The first attempt was made by German physicist Otto Stern and Walther Gerlach, in 1922.


Video Stern-Gerlach experiment



Description

The Stern-Gerlach experiment involves sending a beam of silver atoms through an un homogeneous magnetic field and observing their deflection.

The results show that the particles have intrinsic angular momentum which is very similar to the angular momentum of a classically rotating object, but requires only a certain quantized value. Another important result is that only one component of the particle spin can be measured at a time, meaning that the measurement of rotation along the z axis destroys information about particle rotation along the x and y axes.

Experiments are usually performed using electrically neutral particles such as silver atoms. This avoids a large deflection on the path of charged particles moving through the magnetic field and allowing effects that depend on the spin to dominate.

If the particle is treated as a classical spinning magnetic dipole, it will be precess in the magnetic field because of the torque given the magnetic field on the dipole (see torque induced precession). If moving through a homogeneous magnetic field, the force applied at the opposite end of the dipole will cancel each other and the path of the particle is not affected. However, if the magnetic field is not homogeneous then the force at one end of the dipole will be slightly larger than the opposing force at the other end, so there is a total force that deflects the particle trajectory. If the particles were classical spin objects, one would expect the distribution of their spin angle momentum vectors to be random and continuous. Each particle will be deflected by an amount proportional to its magnetic moment, producing some density distribution on the detector screen. Instead, the particles passing through the Stern-Gerlach apparatus are bent up or down by a certain amount. This is a measurement of the observable quantum now known as the rotation angular momentum, which indicates the probability of measurement results which can be observed to have separate set of point values ​​or point spectra.

Although some discrete quantum phenomena, such as atomic spectra, were observed much earlier, the Stern-Gerlach experiment allowed scientists to observe the separation between discrete quantum states for the first time in the history of science.

Now, it is known that, theoretically, quantum angular momentum of any type has a discrete spectrum, which is sometimes expressed improperly as "quantized corner momentum".

Experiments using particles with 1 / 2 or - 1 / 2 spinning

If an experiment is carried out using charged particles such as electrons, there will be Lorentz forces that tend to deflect the path in a circle (see cyclotron movement). This force can be canceled by an electric field with a corresponding magnitude oriented across the charged particle path.

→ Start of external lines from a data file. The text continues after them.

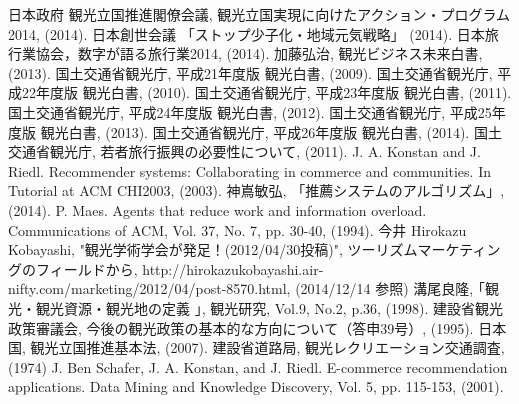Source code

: 
\begin{thebibliography}{report}
 日本政府 観光立国推進閣僚会議, 観光立国実現に向けたアクション・プログラム2014, (2014).
 日本創世会議 「ストップ少子化・地域元気戦略」 (2014).
 日本旅行業協会，数字が語る旅行業2014, (2014).
 加藤弘治, 観光ビジネス未来白書, (2013).
 国土交通省観光庁, 平成21年度版 観光白書, (2009).
 国土交通省観光庁, 平成22年度版 観光白書, (2010).
 国土交通省観光庁, 平成23年度版 観光白書, (2011).
 国土交通省観光庁, 平成24年度版 観光白書, (2012).
 国土交通省観光庁, 平成25年度版 観光白書, (2013).
 国土交通省観光庁, 平成26年度版 観光白書, (2014).
 国土交通省観光庁, 若者旅行振興の必要性について, (2011).
 J. A. Konstan and J. Riedl. Recommender systems: Collaborating in commerce and communities. In Tutorial at ACM CHI2003, (2003).
 神嶌敏弘, 「推薦システムのアルゴリズム」, (2014).
 P. Maes. Agents that reduce work and information overload. Communications of ACM, Vol. 37, No. 7, pp. 30-40, (1994).
 今井
 Hirokazu Kobayashi, "観光学術学会が発足！(2012/04/30投稿)", ツーリズムマーケティングのフィールドから, http://hirokazukobayashi.air-nifty.com/marketing/2012/04/post-8570.html, (2014/12/14 参照)
 溝尾良隆, ｢観光・観光資源・観光地の定義 ｣, 観光研究, Vol.9, No.2, p.36, (1998).
 建設省観光政策審議会, 今後の観光政策の基本的な方向について（答申39号）, (1995).
 日本国, 観光立国推進基本法, (2007).
 建設省道路局, 観光レクリエーション交通調査, (1974)
 J. Ben Schafer, J. A. Konstan, and J. Riedl. E-commerce recommendation applications. Data Mining and Knowledge Discovery, Vol. 5, pp. 115-153, (2001).
\end{thebibliography}
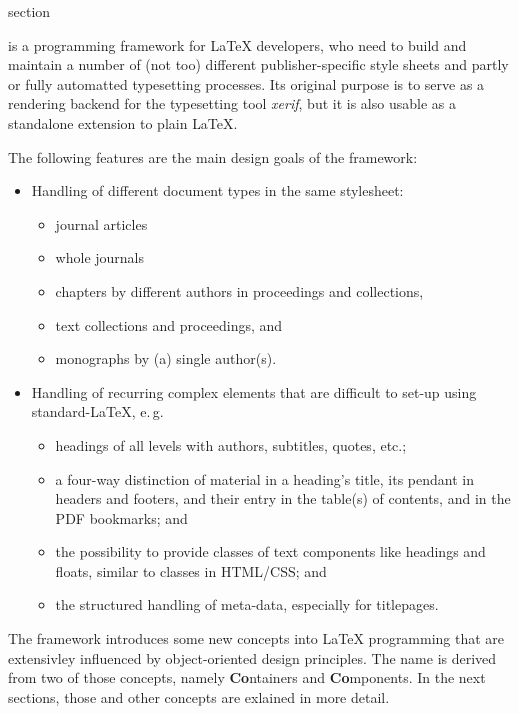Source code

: \begin{Heading}{section}
\end{Heading}

{\CoCoTeX} is a programming framework for {\LaTeX} developers, who
need to build and maintain a number of (not too) different
publisher-specific style sheets and partly or fully automatted
typesetting processes. Its original purpose is to serve as a rendering
backend for the typesetting tool \textit{xerif}, but it is also usable
as a standalone extension to plain {\LaTeX}.

The following features are the main design goals of the {\CoCoTeX}
framework:
\begin{itemize}
\item Handling of different document types in the same stylesheet:
  \begin{itemize}
  \item journal articles
  \item whole journals
  \item chapters by different authors in proceedings and collections,
  \item text collections and proceedings, and
  \item monographs by (a) single author(s).
  \end{itemize}
\item Handling of recurring complex elements that are difficult to
  set-up using standard-\LaTeX, e.\,g.
  \begin{itemize}
  \item headings of all levels with authors, subtitles, quotes, etc.;
  \item a four-way distinction of material in a heading's title, its
    pendant in headers and footers, and their entry in the table(s) of
    contents, and in the PDF bookmarks; and
  \item the possibility to provide classes of text components like
    headings and floats, similar to classes in HTML/CSS; and
  \item the structured handling of meta-data, especially for
    titlepages.
  \end{itemize}
\end{itemize}

The framework introduces some new concepts into {\LaTeX} programming
that are extensivley influenced by object-oriented design principles.
The name {\CoCoTeX} is derived from two of those concepts, namely
\textbf{Co}ntainers and \textbf{Co}mponents. In the next sections,
those and other concepts are exlained in more detail.



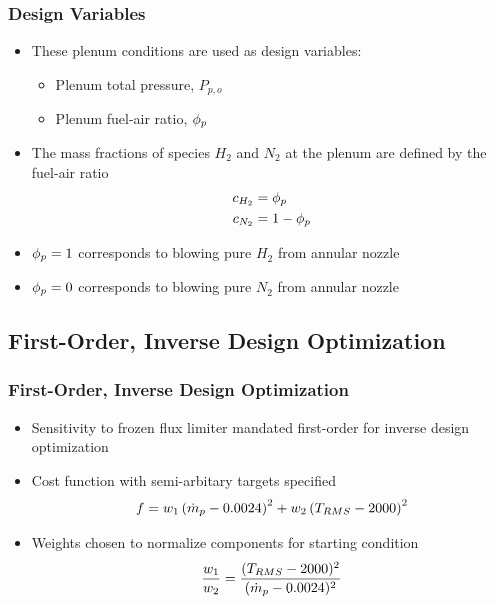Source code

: \documentclass{beamer}
\begin{document}
\begin{frame}
  \frametitle{Design Variables}
  \begin{itemize}
    \item These plenum conditions are used as design variables:
      \begin{itemize}
        \item Plenum total pressure, $P_{p,o}$
        \item Plenum fuel-air ratio, $\phi_p$
      \end{itemize}
    \item The mass fractions of species $H_2$ and $N_2$ at the plenum are
      defined by the fuel-air ratio
\begin{equation*}
  \begin{aligned}
    c_{H_2} &= \phi_p \\
    c_{N_2} &= 1 - \phi_p
  \end{aligned}
\end{equation*}
  \item $\phi_p = 1$ corresponds to blowing pure $H_2$ from annular nozzle
  \item $\phi_p = 0$ corresponds to blowing pure $N_2$ from annular nozzle
  \end{itemize}
\end{frame}

\subsection{First-Order, Inverse Design Optimization}

\begin{frame}
  \frametitle{First-Order, Inverse Design Optimization}
  \begin{itemize}
    \item Sensitivity to frozen flux limiter mandated first-order for inverse
      design optimization
    \item Cost function with semi-arbitary targets specified
      \[
        f = w_1\left( \dot{m}_p - 0.0024 \right)^2 
          + w_2\left( T_{RMS} - 2000 \right)^2
      \]
    \item Weights chosen to normalize components for starting condition
      \[
        \frac{w_1}{w_2} = \frac{(T_{RMS} - 2000)^2}{(\dot{m}_p - 0.0024)^2}
      \]
  \end{itemize}
\end{frame}
\end{document}
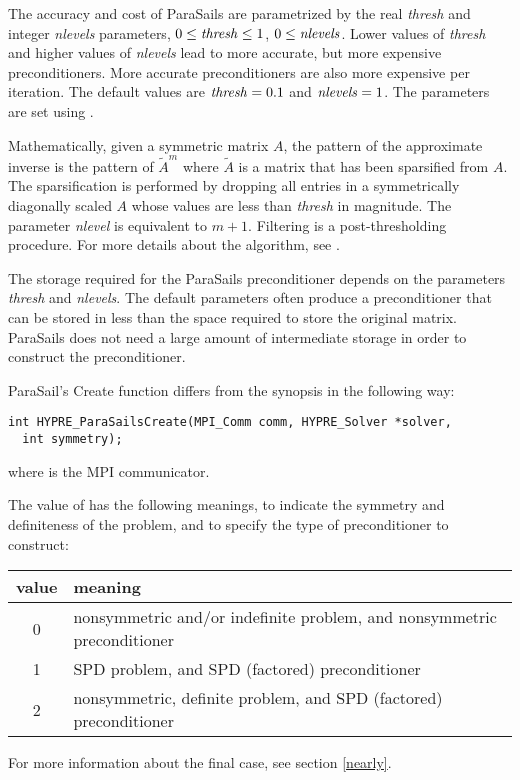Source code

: The accuracy and cost of ParaSails are parametrized by the real {\em thresh}
and integer {\em nlevels} parameters,
$0 \le {\it thresh} \le 1$, $0 \le {\it nlevels}$.
Lower values of {\em thresh}
and higher values of {\em nlevels} lead to more accurate, but more expensive
preconditioners.  More accurate preconditioners are also more expensive
per iteration.  The default values are ${\it thresh} = 0.1$
and ${\it nlevels} = 1$.  The parameters are set using
.

Mathematically, given a symmetric matrix $A$, the pattern of the
approximate inverse is the pattern of $\tilde{A}^m$ where $\tilde{A}$
is a matrix that has been sparsified from $A$.  The sparsification
is performed by dropping all entries in a symmetrically diagonally scaled $A$
whose values are less than {\em thresh} in magnitude.  The parameter
{\em nlevel} is equivalent to $m+1$.
Filtering is a post-thresholding procedure.
For more details about the algorithm, see \cite{EChow_2000}.

The storage required for the ParaSails preconditioner depends on
the parameters {\em thresh} and {\em nlevels}.  The default parameters
often produce a preconditioner that can be stored in less than the
space required to store the original matrix.
ParaSails does not need a large amount of intermediate storage in
order to construct the preconditioner.


ParaSail's Create function differs from the synopsis in the following way:

\begin{display}
\begin{verbatim}
int HYPRE_ParaSailsCreate(MPI_Comm comm, HYPRE_Solver *solver,
  int symmetry);
\end{verbatim}
\end{display}
where  is the MPI communicator.

The value of  has the following meanings, to indicate
the symmetry and definiteness of the problem, and to specify the 
type of preconditioner to construct:
\begin{center}
\begin{tabular}{|c|l|} \hline
value & meaning \\ \hline
0 & nonsymmetric and/or indefinite problem, and nonsymmetric preconditioner \\
1 & SPD problem, and SPD (factored) preconditioner \\
2 & nonsymmetric, definite problem, and SPD (factored) preconditioner \\ 
\hline
\end{tabular}
\end{center}
For more information about the final case, see section \ref{nearly}.

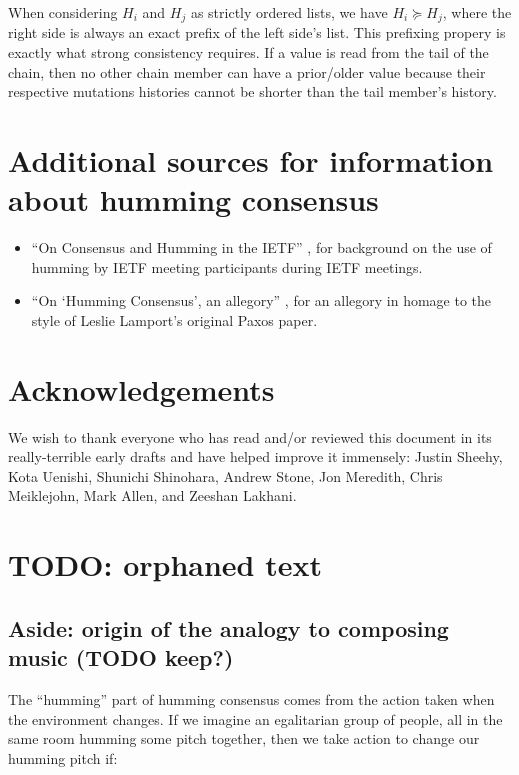 \documentclass[preprint,10pt]{sigplanconf}
\begin{document}
When considering $H_i$ and $H_j$ as strictly ordered lists, we have 
$H_i \succeq H_j$, where the right side is always an exact prefix of the left
side's list.  This prefixing propery is exactly what strong
consistency requires.  If a value is read from the tail of the chain,
then no other chain member can have a prior/older value because their
respective mutations histories cannot be shorter than the tail
member's history.

\section{Additional sources for information about humming consensus}

\begin{itemize}
\item ``On Consensus and Humming in the IETF'' \cite{rfc-7282}, for
background on the use of humming by IETF meeting participants during
IETF meetings.

\item ``On `Humming Consensus', an allegory'' \cite{humming-consensus-allegory},
for an allegory in homage to the style of Leslie Lamport's original Paxos
paper.
\end{itemize}

\section{Acknowledgements}

We wish to thank everyone who has read and/or reviewed this document
in its really-terrible early drafts and have helped improve it
immensely: Justin Sheehy, Kota Uenishi, Shunichi Shinohara, Andrew
Stone, Jon Meredith, Chris Meiklejohn, Mark Allen, and Zeeshan
Lakhani.

\section{TODO: orphaned text}

\subsection{Aside: origin of the analogy to composing music (TODO keep?)}
The ``humming'' part of humming consensus comes from the action taken
when the environment changes.  If we imagine an egalitarian group of
people, all in the same room humming some pitch together, then we take
action to change our humming pitch if:
\end{document}
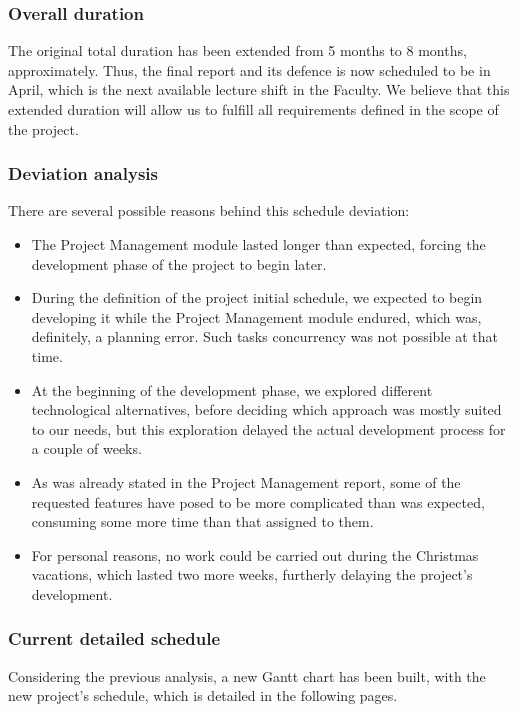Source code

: \subsubsection{Overall duration}

The original total duration has been extended from 5 months to 8 months, approximately. Thus, the final report and its defence is now scheduled to be in April, which is the next available lecture shift in the Faculty. We believe that this extended duration will allow us to fulfill all requirements defined in the scope of the project.

\subsubsection{Deviation analysis}

There are several possible reasons behind this schedule deviation:

\begin{itemize}
	\item The Project Management module lasted longer than expected, forcing the development phase of the project to begin later.
	\item During the definition of the project initial schedule, we expected to begin developing it while the Project Management module endured, which was, definitely, a planning error. Such tasks concurrency was not possible at that time.
	\item At the beginning of the development phase, we explored different technological alternatives, before deciding which approach was mostly suited to our needs, but this exploration delayed the actual development process for a couple of weeks.
	\item As was already stated in the Project Management report, some of the requested features have posed to be more complicated than was expected, consuming some more time than that assigned to them.
	\item For personal reasons, no work could be carried out during the Christmas vacations, which lasted two more weeks, furtherly delaying the project's development.
\end{itemize}

\subsubsection{Current detailed schedule}

Considering the previous analysis, a new Gantt chart has been built, with the new project's schedule, which is detailed in the following pages.


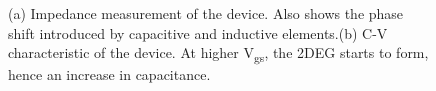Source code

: \documentclass[11pt,a4paper]{report}
\begin{document}
\begin{figure}
    \begin{minipage}{.5\linewidth}
    \centering
    \end{minipage}
    \begin{minipage}{.5\linewidth}
    \centering
    \end{minipage}\par\medskip
    \caption{(a) Impedance measurement of the device. Also shows the phase shift introduced by capacitive and inductive elements.(b) C-V characteristic of the device. At higher V\textsubscript{gs}, the 2DEG starts to form, hence an increase in capacitance.}
    \label{fig:CV_Impedance_figure}
\end{figure}
\end{document}
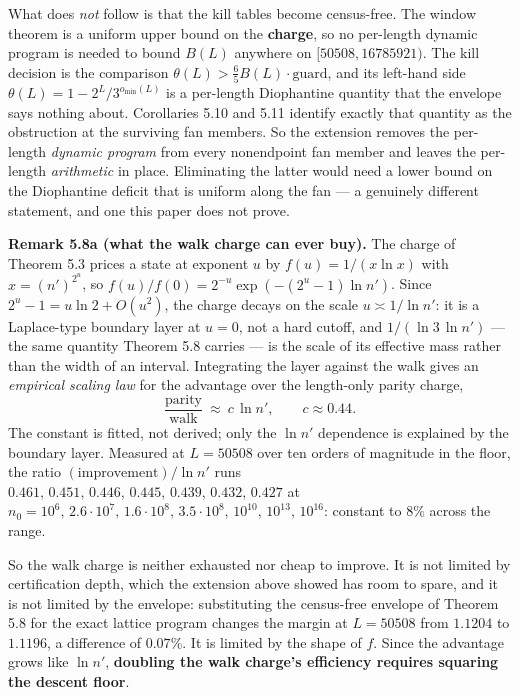 \documentclass[12pt]{article}
\begin{document}
What does \emph{not} follow is that the kill tables become census-free.
The window theorem is a uniform upper bound on the \textbf{charge}, so
no per-length dynamic program is needed to bound \(B(L)\) anywhere on
\([50508,16785921)\). The kill decision is the comparison
\(\theta(L)>\tfrac65B(L)\cdot\text{guard}\), and its left-hand side
\(\theta(L)=1-2^L/3^{o_{\min}(L)}\) is a per-length Diophantine quantity
that the envelope says nothing about. Corollaries 5.10 and 5.11 identify
exactly that quantity as the obstruction at the surviving fan members.
So the extension removes the per-length \emph{dynamic program} from
every nonendpoint fan member and leaves the per-length \emph{arithmetic}
in place. Eliminating the latter would need a lower bound on the
Diophantine deficit that is uniform along the fan --- a genuinely
different statement, and one this paper does not prove.

\textbf{Remark 5.8a (what the walk charge can ever buy).} The charge of
Theorem 5.3 prices a state at exponent \(u\) by \(f(u)=1/(x\ln x)\) with
\(x=(n')^{2^{u}}\), so \(f(u)/f(0)=2^{-u}\exp(-(2^{u}-1)\ln n')\). Since
\(2^{u}-1=u\ln2+O(u^{2})\), the charge decays on the scale
\(u\asymp1/\ln n'\): it is a Laplace-type boundary layer at \(u=0\), not
a hard cutoff, and \(1/(\ln3\,\ln n')\) --- the same quantity Theorem
5.8 carries --- is the scale of its effective mass rather than the width
of an interval. Integrating the layer against the walk gives an
\emph{empirical scaling law} for the advantage over the length-only
parity charge, \[
\frac{\text{parity}}{\text{walk}}\ \approx\ c\,\ln n',
\qquad c\approx0.44 .
\] The constant is fitted, not derived; only the \(\ln n'\) dependence
is explained by the boundary layer. Measured at \(L=50508\) over ten
orders of magnitude in the floor, the ratio
\((\text{improvement})/\ln n'\) runs
\(0.461,\,0.451,\,0.446,\,0.445,\,0.439,\,0.432,\,0.427\) at
\(n_0=10^{6},\,2.6\cdot10^{7},\,1.6\cdot10^{8},\,3.5\cdot10^{8},\,
10^{10},\,10^{13},\,10^{16}\): constant to \(8\%\) across the range.

So the walk charge is neither exhausted nor cheap to improve. It is not
limited by certification depth, which the extension above showed has
room to spare, and it is not limited by the envelope: substituting the
census-free envelope of Theorem 5.8 for the exact lattice program
changes the margin at \(L=50508\) from \(1.1204\) to \(1.1196\), a
difference of \(0.07\%\). It is limited by the shape of \(f\). Since the
advantage grows like \(\ln n'\), \textbf{doubling the walk charge's
efficiency requires squaring the descent floor}.
\end{document}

Elektron adalah partikel spin- 1 / 2 . Ini hanya memiliki dua kemungkinan nilai momentum sudut putaran yang diukur sepanjang sumbu apa pun,                                                          h              2                                      {\ displaystyle {\ frac {h} {2}}}    atau                         -                                  h              2                                      {\ displaystyle - {\ frac {h} {2}}}    , fenomena mekanika kuantum murni. Karena nilainya selalu sama, ia dianggap sebagai properti intrinsik elektron, dan kadang-kadang dikenal sebagai "momentum sudut intrinsik" (untuk membedakannya dari momentum sudut orbital, yang dapat bervariasi dan bergantung pada kehadiran partikel lain).

If we connect some Stern-Gerlach apparatus (rectangles containing S-G ), we can clearly see that they do not act simple selectors, but alter the observed state (as in the polarization of light). In the three S-G systems shown below, the cross-cross boxes indicate the blocking of the given output. Blocked output is the only source for the next S-G device in sequence.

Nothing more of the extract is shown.